### EXERCISE:
For each record that follows, write out an identical copy.

### DATA FOR ANALYSIS:
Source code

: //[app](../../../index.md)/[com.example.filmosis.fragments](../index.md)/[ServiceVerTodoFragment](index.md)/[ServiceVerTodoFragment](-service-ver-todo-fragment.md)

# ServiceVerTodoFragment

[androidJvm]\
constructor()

### RESULT OF THIS TASK:
Source code

: //[app](../../../index.md)/[com.example.filmosis.fragments](../index.md)/[ServiceVerTodoFragment](index.md)/[ServiceVerTodoFragment](-service-ver-todo-fragment.md)

# ServiceVerTodoFragment

[androidJvm]\
constructor()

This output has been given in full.